A fellow student in class just asked me a question in response to a discussion we were having about Kohlberg's Stages of Moral Development. Here is the relevant tail-end of my initial post:

"Finally, I think that teachers should emphasize imaginative literature that forces such moral questions upon the characters and upon the reader, so that children can begin to understand what certain choices mean, and can begin to place themselves in others' shoes when viewing moral disagreements."

An excerpt from the well-reasoned response I was given is as follows:

"...I can appreciate your opinion that students can be presented with imaginative literature that poses moral dilemmas that encourage them to understand consequences of choices and will also help them to learn empathy for the plight of others who have to deal with moral dilemmas. The whole concept of helping students learn to think instead of just presenting a set of facts for them to memorize and pass a test is certainly a more challenging task for educators, but a concept that will spill over into all areas of learning." [emphasis mine]

This got me to thinking. Is it a more challenging task for educators?

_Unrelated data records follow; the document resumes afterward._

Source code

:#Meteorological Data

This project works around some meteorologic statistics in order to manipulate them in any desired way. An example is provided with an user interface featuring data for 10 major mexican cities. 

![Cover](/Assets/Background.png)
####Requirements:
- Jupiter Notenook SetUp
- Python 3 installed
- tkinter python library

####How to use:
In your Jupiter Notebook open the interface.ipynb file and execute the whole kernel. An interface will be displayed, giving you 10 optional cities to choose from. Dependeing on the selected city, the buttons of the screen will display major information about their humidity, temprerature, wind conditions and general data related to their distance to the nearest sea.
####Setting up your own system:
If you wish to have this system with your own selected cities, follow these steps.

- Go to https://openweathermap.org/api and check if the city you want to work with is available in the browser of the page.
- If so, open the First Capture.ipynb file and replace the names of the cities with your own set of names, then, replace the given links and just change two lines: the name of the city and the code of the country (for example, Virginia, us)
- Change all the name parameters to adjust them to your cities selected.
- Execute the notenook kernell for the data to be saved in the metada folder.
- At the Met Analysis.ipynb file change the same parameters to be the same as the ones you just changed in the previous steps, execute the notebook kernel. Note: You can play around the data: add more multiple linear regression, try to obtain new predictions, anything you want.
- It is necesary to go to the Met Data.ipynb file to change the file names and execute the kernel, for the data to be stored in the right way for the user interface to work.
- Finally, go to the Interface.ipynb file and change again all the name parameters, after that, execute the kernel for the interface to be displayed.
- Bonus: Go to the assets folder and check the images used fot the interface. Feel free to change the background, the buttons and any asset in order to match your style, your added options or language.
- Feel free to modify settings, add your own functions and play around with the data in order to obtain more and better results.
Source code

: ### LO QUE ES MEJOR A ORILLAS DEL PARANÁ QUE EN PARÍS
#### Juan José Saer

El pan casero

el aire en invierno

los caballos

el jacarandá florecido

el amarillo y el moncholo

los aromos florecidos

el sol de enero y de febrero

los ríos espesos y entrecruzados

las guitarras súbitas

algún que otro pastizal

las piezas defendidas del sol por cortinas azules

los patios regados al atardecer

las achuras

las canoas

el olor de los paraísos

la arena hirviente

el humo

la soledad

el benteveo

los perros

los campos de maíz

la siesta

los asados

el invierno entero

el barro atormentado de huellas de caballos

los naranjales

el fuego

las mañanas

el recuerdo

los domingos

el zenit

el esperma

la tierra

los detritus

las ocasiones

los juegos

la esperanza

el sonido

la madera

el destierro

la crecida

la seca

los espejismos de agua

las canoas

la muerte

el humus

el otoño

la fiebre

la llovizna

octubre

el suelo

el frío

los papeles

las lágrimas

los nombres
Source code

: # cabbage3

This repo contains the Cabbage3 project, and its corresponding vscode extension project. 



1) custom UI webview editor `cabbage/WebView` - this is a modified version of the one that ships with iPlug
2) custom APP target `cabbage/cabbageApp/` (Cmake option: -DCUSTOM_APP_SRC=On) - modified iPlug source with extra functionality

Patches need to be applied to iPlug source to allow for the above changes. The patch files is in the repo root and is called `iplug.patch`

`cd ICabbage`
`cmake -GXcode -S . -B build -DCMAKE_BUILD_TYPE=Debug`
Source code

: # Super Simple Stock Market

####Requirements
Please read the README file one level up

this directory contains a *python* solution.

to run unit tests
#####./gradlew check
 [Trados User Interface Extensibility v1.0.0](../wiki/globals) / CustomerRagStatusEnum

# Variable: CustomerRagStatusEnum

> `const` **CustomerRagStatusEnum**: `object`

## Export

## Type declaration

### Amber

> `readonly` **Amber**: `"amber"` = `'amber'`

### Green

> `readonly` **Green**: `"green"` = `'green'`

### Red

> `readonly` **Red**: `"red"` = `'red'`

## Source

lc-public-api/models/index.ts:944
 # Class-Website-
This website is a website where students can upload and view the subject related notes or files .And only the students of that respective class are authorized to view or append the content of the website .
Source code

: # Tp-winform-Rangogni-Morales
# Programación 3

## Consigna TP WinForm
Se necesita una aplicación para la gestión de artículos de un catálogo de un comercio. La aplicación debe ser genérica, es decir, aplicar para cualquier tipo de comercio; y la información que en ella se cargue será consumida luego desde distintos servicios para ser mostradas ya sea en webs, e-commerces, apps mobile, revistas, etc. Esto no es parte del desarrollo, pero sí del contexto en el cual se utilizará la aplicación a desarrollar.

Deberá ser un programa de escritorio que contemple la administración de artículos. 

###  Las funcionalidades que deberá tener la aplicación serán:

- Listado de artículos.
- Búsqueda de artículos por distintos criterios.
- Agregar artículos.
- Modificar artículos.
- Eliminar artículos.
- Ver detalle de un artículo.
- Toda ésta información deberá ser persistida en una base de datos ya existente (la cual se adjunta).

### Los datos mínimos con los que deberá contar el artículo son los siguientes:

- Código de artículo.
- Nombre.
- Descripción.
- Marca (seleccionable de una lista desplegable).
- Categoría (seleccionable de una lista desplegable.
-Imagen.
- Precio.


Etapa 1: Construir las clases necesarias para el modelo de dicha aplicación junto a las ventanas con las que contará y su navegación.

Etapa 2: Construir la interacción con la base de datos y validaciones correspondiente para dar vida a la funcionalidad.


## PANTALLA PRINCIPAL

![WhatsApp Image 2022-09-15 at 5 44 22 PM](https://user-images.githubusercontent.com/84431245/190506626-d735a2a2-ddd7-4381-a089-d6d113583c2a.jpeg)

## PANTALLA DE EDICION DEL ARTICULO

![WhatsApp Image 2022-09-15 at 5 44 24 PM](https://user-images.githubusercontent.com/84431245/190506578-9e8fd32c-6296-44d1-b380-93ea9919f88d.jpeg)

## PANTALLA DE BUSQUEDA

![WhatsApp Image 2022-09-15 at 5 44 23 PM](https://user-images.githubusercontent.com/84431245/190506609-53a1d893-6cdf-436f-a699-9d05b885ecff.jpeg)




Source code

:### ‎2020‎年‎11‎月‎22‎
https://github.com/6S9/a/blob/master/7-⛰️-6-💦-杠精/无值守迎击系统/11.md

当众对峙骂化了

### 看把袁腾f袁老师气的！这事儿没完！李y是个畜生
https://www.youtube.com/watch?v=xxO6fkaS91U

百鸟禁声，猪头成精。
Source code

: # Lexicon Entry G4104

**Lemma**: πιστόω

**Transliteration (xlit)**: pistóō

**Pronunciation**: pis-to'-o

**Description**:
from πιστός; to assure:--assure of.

Learning to teach the high-school way, or, I guess, the education-degree way, has been daunting for me, used to the college way of teaching: lecture, discussion, essay. The repetition, memorization, and testing of material seems so baroque, so antiquated. And, I must admit, I always had the niggling feeling of "college is better," even though college teachers don't for the most part receive actual instruction in, you know, pedagogy. Still, I say, why bother with all that? Aren't US high schools very poorly ranked, and yet US universities very highly ranked? Sure--but if teaching is a skill, it can be taught, it can be learned. As long as we don't get too caught up in the old ways of doing things. And a lot of education theorists we've discussed agree. Here's my response to my classmate:

"The thing is, though, that I don't know if it is more of a challenge. We learn easier if we have a meaningful connection to our learning. That "meaningful connection" can be seeing something useful, as we see things in this class that helps us in the classes we teach, but that "meaningful connection" can also be a connection that provides, allows, strengthens meaning. Across the board you'll find that straight memorization fails most of the time: students commit something to memory, test over it, forget it, and then have nothing to build on for the next test. Because they're not interested, because they aren't forced to think, evaluate, decide, they have no connection to what they're learning. On the other hand, if we can get our students interested in something by showing just how cool or weird or interesting it is, the students on their own look for it.

And I don't really think that's challenging for educators. We wouldn't be doing anything harder. Because this is the way humans naturally learn things for themselves, we don't have to work as hard past the initial point of engagement. The biggest obstacle is getting kids interested in learning in general, and after that, showing them that one particular area, whether it's math or science or 1870s century German poetry, is fascinating when you get right down to it.

This style doesn't involve making giant lists of things to discuss. It primarily uses essay questions, not true/false, matching, or fill-in-the-blank. And instead of lecture-response, class discussions often bring about greater truths than one single teacher can provide. The problem with it is that it's anathema, completely the opposite of how a lot of people think of teaching, of what teaching should be, because with all the subjectivity, there's a certain lack of objectivity, the source of all grading and evaluation. But I would willingly sacrifice easy-to-determine grades for authentic learning any day of the week."

I stand by that. We in university need to learn pedagogy--skills to actually help our students learn. Especially in testing methods, for crying out loud--true/false tests are patently lousy, by almost anybody's judgment. But those in high school need to learn as well that some methods don't actually work, and they're only the easiest methods because they're the ones that people already know. Teaching can be easier through guided class discussions, even though testing is harder through grading essays. I'm fine with the tradeoff: less mind-numbing lecture, more exploration of personal relevance and meaning.